If you pass an atom as :params, an atom is what is passed to your component function. Scenes have mount and unmount hooks that can be useful with atom params:

(defn shuffle-titles [store titles]
  (swap! store :idx 0)
  (js/setInterval
   (fn []
     (swap! store
      (fn [state]
        (let [idx (mod (inc (:idx state)) (count titles))]
          (assoc state
                 :title (nth titles idx)
                 :idx idx)))))
   2000))

(defscene name
  :params (atom {})
  :on-mount (fn [store]
              (let [titles ["I am the first title"
                            "It is time for the second title"]]
                (swap! store :timer (shuffle-titles store titles))))
  :on-unmount (fn [store]
                (js/clearInterval (:timer @store)))
  [store]
  [:h1 (:title @store)])

Parameterized static scenes

Even scenes that just need a map can benefit from the indirection provided by :params, because it allows you to access the component data separately. The uses for this are countless, some suggestions include:

  • Using Portfolio's UI to tinker with the parameter
  • Power a search that finds scenes based on data
(defscene name
  :params {:title "Hello world!"}
  [params portfolio-opts]
  [:h1 (:title param)])

Portfolio can subscribe to multiple atoms in :params.
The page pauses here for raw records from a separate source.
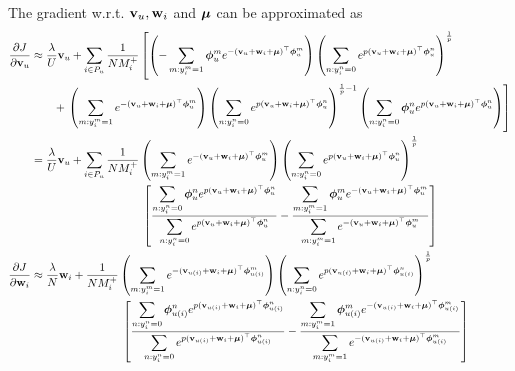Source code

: The gradient w.r.t. $\mathbf{v}_u, \mathbf{w}_i$ and $\bm{\mu}$ can be approximated as 
\begin{equation*}
\begin{aligned}
\frac{\partial J}{\partial \bv_u}
&\approx \frac{\lambda}{U} \bv_u
  + \sum_{i \in P_u} \frac{1}{N M_i^+} \left[
    \left(-\sum_{m: y_i^m = 1} \phibm_u^m e^{-(\bv_u + \w_i + \mubm)^\top \phibm_u^m} \right)
    \left( \sum_{n: y_i^n = 0} e^{p (\bv_u + \w_i + \mubm)^\top \phibm_u^n} \right)^\frac{1}{p} \right. \\
& \hspace{2em} + \left.
    \left( \sum_{m: y_i^m = 1} e^{-(\bv_u + \w_i + \mubm)^\top \phibm_u^m} \right)
    \left( \sum_{n: y_i^n = 0} e^{p (\bv_u + \w_i + \mubm)^\top \phibm_u^n} \right)^{\frac{1}{p} - 1}
    \left( \sum_{n: y_i^n = 0} \phibm_u^n e^{p (\bv_u + \w_i + \mubm)^\top \phibm_u^n} \right) \right] \\
&= \frac{\lambda}{U} \bv_u
  + \sum_{i \in P_u} \frac{1}{N M_i^+} 
    \left( \sum_{m: y_i^m = 1} e^{-(\bv_u + \w_i + \mubm)^\top \phibm_u^m} \right)
    \left( \sum_{n: y_i^n = 0} e^{p (\bv_u + \w_i + \mubm)^\top \phibm_u^n} \right)^\frac{1}{p} \\
& \hspace{9.8em} \left[ 
    \frac{ \displaystyle \sum_{n: y_i^n = 0} \phibm_u^n e^{p (\bv_u + \w_i + \mubm)^\top \phibm_u^n} }
         { \displaystyle \sum_{n: y_i^n = 0} e^{p (\bv_u + \w_i + \mubm)^\top \phibm_u^n} }
    - \frac{ \displaystyle \sum_{m: y_i^m = 1} \phibm_u^m e^{-(\bv_u + \w_i + \mubm)^\top \phibm_u^m} }
           { \displaystyle \sum_{m: y_i^m = 1} e^{-(\bv_u + \w_i + \mubm)^\top \phibm_u^m} } \right] \\
%
\frac{\partial J}{\partial \w_i}
&\approx \frac{\lambda}{N} \w_i
  + \frac{1}{N M_i^+} 
    \left( \sum_{m: y_i^m = 1} e^{-(\bv_{u(i)} + \w_i + \mubm)^\top \phibm_{u(i)}^m} \right)
    \left( \sum_{n: y_i^n = 0} e^{p (\bv_{u(i)} + \w_i + \mubm)^\top \phibm_{u(i)}^n} \right)^\frac{1}{p} \\
& \hspace{8em} \left[ 
    \frac{ \displaystyle \sum_{n: y_i^n = 0} \phibm_{u(i)}^n e^{p (\bv_{u(i)} + \w_i + \mubm)^\top \phibm_{u(i)}^n} }
         { \displaystyle \sum_{n: y_i^n = 0} e^{p (\bv_{u(i)} + \w_i + \mubm)^\top \phibm_{u(i)}^n} }
    - \frac{ \displaystyle \sum_{m: y_i^m = 1} \phibm_{u(i)}^m e^{-(\bv_{u(i)} + \w_i + \mubm)^\top \phibm_{u(i)}^m} }
           { \displaystyle \sum_{m: y_i^m = 1} e^{-(\bv_{u(i)} + \w_i + \mubm)^\top \phibm_{u(i)}^m} } \right] \\

\end{aligned}
\end{equation*}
If you set :params to a map or a vector, Portfolio find all contained atoms and re-render the scene when any of them change.

Scene names

Portfolio will "humanize" the scene symbol id for a title. If you don't like the result, you can set :title to override the UI title:

(defscene default-scenario
  :title "'tis the default scenario!"
  :params {:title "Hello world!"}
  [params portfolio-opts]
  [:h1 (:title param)])

With :title, this will list as 'tis the default scenario! in the sidebar instead of Default scenario.

Reference

Currently supported key/value pairs:

  • :title - Give the scene a nice string name
  • :params - The initial parameter passed to the component function - also aliased as :param
  • :on-mount - A function called when the scene is initially mounted. The function is passed the component arguments.
  • :on-unmount - A function called when the scene is removed from the DOM. The function is passed the component arguments.
  • :collection - What collection the scene belongs to. See Organizing scenes.
  • :icon - An icon to display instead of the default bookmark (about icons).
  • :selected-icon - Specific icon to display when the scene is selected.
  • :icon-color - The color of the scene icon.
  • :selected-icon-color - Specific icon color for when the scene is selected.